- Opening Delimiter -
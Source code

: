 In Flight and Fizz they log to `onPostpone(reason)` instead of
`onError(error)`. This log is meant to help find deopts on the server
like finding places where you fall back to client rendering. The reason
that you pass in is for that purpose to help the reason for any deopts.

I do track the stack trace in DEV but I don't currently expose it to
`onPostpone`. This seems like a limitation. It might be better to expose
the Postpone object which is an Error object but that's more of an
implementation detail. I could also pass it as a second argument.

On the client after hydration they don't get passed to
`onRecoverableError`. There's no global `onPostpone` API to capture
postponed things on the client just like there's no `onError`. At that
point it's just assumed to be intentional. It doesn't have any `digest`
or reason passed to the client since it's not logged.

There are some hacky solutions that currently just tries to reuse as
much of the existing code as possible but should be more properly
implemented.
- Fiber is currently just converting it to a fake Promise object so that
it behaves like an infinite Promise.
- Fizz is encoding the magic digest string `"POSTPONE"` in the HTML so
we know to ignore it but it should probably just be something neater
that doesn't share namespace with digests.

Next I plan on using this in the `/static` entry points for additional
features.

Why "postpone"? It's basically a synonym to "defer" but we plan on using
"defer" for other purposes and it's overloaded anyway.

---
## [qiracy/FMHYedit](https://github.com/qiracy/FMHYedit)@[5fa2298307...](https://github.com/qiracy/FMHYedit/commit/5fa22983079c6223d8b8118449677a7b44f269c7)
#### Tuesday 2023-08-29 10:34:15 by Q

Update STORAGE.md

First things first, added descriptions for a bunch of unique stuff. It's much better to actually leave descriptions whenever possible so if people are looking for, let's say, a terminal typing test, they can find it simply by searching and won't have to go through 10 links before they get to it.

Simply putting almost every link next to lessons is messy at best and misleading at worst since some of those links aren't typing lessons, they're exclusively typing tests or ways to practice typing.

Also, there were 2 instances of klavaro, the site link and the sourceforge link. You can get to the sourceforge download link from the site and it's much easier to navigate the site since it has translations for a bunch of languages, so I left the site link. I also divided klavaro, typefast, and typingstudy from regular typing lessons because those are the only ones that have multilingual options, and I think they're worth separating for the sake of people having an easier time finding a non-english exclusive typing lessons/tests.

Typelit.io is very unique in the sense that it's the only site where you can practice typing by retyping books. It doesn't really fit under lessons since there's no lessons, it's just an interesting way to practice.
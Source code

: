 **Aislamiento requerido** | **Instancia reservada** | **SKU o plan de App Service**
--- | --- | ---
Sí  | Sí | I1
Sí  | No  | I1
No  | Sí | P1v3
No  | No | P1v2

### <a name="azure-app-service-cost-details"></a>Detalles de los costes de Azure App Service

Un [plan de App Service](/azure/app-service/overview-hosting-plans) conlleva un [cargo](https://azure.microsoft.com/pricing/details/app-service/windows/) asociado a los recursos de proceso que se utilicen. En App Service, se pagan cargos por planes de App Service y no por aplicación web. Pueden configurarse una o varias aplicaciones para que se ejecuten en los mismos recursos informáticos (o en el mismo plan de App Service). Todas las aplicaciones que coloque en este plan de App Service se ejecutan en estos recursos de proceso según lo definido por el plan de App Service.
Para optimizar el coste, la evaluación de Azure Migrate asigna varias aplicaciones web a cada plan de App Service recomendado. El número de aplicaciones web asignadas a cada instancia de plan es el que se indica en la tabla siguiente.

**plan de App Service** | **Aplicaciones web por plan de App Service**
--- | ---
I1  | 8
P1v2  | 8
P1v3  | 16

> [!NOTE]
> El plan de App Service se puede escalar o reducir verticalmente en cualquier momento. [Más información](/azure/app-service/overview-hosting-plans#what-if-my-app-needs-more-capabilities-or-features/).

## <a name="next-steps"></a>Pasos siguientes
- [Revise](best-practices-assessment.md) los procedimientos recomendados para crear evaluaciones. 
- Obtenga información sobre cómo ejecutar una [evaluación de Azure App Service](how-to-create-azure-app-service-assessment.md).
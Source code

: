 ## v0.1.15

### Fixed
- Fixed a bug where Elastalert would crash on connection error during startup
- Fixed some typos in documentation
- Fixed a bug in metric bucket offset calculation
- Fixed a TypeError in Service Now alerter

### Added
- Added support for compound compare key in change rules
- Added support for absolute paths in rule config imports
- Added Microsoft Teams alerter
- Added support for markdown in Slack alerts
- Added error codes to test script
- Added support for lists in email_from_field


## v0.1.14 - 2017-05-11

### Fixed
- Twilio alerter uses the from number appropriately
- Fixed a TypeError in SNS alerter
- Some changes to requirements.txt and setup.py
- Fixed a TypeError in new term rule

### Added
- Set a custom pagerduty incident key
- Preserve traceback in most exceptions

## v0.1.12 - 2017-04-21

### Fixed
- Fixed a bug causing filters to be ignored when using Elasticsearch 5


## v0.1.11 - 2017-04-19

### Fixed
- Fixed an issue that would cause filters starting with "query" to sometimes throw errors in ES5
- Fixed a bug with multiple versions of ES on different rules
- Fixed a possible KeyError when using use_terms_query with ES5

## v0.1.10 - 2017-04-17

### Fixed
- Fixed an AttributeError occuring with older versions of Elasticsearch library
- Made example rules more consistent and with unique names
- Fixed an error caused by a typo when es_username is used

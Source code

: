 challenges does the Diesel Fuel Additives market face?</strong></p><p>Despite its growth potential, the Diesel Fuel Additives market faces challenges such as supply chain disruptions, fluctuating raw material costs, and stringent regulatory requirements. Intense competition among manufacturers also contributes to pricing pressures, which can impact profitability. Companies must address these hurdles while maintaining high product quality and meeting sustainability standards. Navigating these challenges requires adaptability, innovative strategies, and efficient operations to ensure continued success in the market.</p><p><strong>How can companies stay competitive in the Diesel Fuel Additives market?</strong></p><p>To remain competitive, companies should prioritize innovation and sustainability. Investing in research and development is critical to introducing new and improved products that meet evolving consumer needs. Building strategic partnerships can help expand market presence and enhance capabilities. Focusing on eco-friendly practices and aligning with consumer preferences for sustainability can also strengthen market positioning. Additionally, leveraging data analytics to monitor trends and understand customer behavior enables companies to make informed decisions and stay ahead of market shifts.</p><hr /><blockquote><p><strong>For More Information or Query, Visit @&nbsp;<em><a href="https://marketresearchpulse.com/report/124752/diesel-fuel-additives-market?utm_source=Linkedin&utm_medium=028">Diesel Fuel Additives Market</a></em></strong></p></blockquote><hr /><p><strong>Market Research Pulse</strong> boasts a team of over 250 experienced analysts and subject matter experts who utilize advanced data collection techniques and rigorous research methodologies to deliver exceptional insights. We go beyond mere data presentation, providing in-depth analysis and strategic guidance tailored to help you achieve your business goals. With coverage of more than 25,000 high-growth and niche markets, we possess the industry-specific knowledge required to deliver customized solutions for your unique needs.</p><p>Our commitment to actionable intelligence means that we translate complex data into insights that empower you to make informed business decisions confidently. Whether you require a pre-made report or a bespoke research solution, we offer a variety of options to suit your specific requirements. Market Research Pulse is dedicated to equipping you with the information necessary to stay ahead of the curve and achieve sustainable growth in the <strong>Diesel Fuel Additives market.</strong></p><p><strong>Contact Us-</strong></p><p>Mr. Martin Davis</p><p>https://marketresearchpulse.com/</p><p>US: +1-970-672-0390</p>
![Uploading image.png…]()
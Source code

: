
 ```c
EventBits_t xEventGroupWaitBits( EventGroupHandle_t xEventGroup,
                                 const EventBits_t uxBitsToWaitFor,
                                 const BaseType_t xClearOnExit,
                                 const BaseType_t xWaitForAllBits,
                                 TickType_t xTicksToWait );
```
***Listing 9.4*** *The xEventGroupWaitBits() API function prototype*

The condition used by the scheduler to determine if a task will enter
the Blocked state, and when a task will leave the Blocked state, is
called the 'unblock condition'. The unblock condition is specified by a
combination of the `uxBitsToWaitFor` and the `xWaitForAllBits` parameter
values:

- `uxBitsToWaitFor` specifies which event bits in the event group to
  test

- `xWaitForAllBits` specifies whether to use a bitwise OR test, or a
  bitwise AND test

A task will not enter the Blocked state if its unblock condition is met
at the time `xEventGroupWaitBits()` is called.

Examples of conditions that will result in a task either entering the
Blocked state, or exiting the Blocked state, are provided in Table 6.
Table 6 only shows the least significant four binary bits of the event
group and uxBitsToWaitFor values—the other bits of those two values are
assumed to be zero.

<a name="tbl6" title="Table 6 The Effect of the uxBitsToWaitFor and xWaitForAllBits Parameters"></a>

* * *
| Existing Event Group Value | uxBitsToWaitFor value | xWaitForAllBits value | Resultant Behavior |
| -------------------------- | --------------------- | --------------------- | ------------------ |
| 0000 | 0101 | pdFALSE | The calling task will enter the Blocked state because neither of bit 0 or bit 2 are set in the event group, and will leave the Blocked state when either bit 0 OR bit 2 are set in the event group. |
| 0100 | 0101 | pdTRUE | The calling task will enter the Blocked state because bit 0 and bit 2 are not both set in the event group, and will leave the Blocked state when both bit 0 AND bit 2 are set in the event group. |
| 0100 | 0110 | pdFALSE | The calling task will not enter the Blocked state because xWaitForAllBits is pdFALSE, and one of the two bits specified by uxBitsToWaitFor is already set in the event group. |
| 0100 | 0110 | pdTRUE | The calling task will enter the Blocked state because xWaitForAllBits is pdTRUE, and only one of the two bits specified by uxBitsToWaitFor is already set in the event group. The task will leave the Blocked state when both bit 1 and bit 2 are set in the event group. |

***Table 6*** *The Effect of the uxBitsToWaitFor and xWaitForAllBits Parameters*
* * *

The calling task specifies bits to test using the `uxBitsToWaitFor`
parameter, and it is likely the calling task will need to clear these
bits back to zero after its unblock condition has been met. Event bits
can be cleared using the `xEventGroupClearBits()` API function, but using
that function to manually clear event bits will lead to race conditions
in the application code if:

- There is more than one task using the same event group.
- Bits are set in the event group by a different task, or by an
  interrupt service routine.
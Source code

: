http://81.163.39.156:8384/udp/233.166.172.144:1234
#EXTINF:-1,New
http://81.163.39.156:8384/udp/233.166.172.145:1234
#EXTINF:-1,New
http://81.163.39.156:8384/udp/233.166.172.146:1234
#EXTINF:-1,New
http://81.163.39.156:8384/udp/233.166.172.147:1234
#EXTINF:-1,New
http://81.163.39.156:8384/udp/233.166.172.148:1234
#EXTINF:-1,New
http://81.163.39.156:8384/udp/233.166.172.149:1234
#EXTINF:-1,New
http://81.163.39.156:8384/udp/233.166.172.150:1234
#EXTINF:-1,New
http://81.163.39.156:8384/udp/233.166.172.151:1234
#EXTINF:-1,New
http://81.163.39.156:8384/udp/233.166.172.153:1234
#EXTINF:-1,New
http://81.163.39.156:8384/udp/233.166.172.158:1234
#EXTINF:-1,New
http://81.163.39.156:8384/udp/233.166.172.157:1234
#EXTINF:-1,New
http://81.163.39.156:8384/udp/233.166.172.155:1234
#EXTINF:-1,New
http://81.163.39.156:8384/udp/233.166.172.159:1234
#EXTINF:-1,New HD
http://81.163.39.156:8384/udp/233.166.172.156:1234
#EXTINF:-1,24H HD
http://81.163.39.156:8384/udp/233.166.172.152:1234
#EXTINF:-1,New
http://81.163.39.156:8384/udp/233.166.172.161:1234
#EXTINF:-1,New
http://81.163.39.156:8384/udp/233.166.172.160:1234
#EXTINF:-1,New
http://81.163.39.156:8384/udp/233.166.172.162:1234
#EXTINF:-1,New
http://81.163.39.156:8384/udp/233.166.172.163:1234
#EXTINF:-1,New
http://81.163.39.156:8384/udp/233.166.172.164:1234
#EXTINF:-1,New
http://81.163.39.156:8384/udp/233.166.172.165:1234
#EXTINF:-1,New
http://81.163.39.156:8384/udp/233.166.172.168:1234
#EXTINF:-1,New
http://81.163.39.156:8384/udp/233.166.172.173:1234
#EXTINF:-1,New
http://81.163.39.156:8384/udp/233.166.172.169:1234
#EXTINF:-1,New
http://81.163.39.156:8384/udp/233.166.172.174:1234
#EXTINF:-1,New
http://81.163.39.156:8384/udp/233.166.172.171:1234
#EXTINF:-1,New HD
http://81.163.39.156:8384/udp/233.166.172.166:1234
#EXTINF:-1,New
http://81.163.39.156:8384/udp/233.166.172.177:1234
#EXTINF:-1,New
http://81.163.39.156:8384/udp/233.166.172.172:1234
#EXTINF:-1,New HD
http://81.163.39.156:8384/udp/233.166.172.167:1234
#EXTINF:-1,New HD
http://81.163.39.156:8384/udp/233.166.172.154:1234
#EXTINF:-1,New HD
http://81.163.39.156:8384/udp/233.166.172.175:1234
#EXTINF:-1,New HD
- Closing Delimiter -
## Required action
Everything in the material above from the line that has "- Set a custom pagerduty incident key" through the line that has "- Fixed an issue" must be duplicated exactly, with no other lines given.

## Answer for this exercise
- Set a custom pagerduty incident key
- Preserve traceback in most exceptions

## v0.1.12 - 2017-04-21

### Fixed
- Fixed a bug causing filters to be ignored when using Elasticsearch 5


## v0.1.11 - 2017-04-19

### Fixed
- Fixed an issue that would cause filters starting with "query" to sometimes throw errors in ES5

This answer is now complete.